> **WORK ORDER**
Your reply should hold exactly the lines from the one that contains "0.4 & 2 & 0.4" through the end of the data. Repeat them word for word.
● ● ● ● ● ● ●
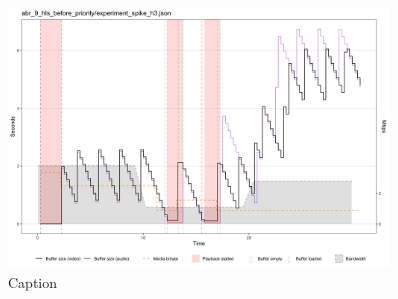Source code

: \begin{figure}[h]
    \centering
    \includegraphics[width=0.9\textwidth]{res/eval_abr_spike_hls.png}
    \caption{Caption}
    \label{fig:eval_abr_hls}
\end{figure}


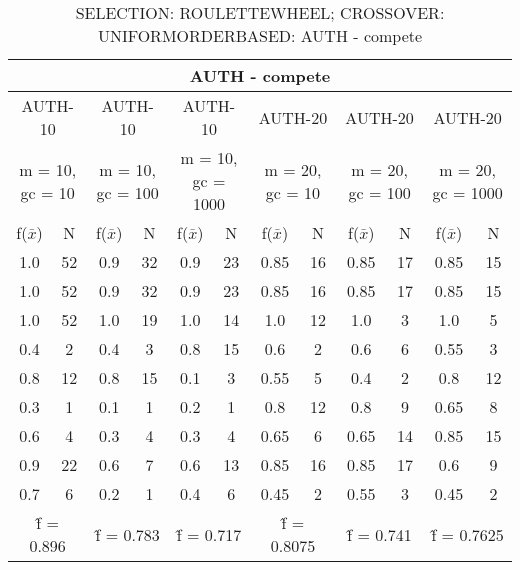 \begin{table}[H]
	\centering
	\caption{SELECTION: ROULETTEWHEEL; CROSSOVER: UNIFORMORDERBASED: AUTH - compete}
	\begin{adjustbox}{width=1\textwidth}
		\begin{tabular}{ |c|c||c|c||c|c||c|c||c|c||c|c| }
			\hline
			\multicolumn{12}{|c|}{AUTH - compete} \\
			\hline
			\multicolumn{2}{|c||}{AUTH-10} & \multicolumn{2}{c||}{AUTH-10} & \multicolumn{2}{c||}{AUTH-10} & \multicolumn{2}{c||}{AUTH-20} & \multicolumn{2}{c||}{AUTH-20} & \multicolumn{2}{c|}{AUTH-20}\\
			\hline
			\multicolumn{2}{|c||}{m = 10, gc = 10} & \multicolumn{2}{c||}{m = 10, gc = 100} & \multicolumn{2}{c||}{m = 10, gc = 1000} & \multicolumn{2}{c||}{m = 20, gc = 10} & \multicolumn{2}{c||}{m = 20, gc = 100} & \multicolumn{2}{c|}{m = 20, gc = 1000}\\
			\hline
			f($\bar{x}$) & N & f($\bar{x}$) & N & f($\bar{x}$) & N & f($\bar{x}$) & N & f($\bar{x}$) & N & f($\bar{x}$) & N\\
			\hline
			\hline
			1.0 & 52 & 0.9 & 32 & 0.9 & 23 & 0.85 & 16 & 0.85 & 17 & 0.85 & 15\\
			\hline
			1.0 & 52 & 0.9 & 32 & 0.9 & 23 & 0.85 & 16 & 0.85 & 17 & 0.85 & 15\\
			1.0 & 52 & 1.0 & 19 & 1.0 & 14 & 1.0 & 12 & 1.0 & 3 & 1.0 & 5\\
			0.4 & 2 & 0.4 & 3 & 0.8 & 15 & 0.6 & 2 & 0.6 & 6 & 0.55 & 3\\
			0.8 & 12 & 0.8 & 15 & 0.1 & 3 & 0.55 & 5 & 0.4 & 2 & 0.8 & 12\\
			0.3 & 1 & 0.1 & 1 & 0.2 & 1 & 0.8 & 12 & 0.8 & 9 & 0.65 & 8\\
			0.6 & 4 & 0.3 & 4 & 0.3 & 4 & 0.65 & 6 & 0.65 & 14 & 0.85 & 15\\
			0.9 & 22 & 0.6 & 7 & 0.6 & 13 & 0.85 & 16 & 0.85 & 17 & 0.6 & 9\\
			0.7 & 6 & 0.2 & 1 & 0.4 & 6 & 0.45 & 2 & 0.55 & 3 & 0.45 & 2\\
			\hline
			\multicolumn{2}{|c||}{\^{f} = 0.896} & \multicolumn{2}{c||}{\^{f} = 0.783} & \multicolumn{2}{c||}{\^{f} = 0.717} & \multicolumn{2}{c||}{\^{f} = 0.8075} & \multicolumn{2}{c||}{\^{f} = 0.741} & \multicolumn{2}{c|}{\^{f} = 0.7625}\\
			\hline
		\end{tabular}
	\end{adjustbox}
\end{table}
● ● ● ● ● ● ●
> **ANSWER TO THIS PROBLEM**
			0.4 & 2 & 0.4 & 3 & 0.8 & 15 & 0.6 & 2 & 0.6 & 6 & 0.55 & 3\\
			0.8 & 12 & 0.8 & 15 & 0.1 & 3 & 0.55 & 5 & 0.4 & 2 & 0.8 & 12\\
			0.3 & 1 & 0.1 & 1 & 0.2 & 1 & 0.8 & 12 & 0.8 & 9 & 0.65 & 8\\
			0.6 & 4 & 0.3 & 4 & 0.3 & 4 & 0.65 & 6 & 0.65 & 14 & 0.85 & 15\\
			0.9 & 22 & 0.6 & 7 & 0.6 & 13 & 0.85 & 16 & 0.85 & 17 & 0.6 & 9\\
			0.7 & 6 & 0.2 & 1 & 0.4 & 6 & 0.45 & 2 & 0.55 & 3 & 0.45 & 2\\
			\hline
			\multicolumn{2}{|c||}{\^{f} = 0.896} & \multicolumn{2}{c||}{\^{f} = 0.783} & \multicolumn{2}{c||}{\^{f} = 0.717} & \multicolumn{2}{c||}{\^{f} = 0.8075} & \multicolumn{2}{c||}{\^{f} = 0.741} & \multicolumn{2}{c|}{\^{f} = 0.7625}\\
			\hline
		\end{tabular}
	\end{adjustbox}
\end{table}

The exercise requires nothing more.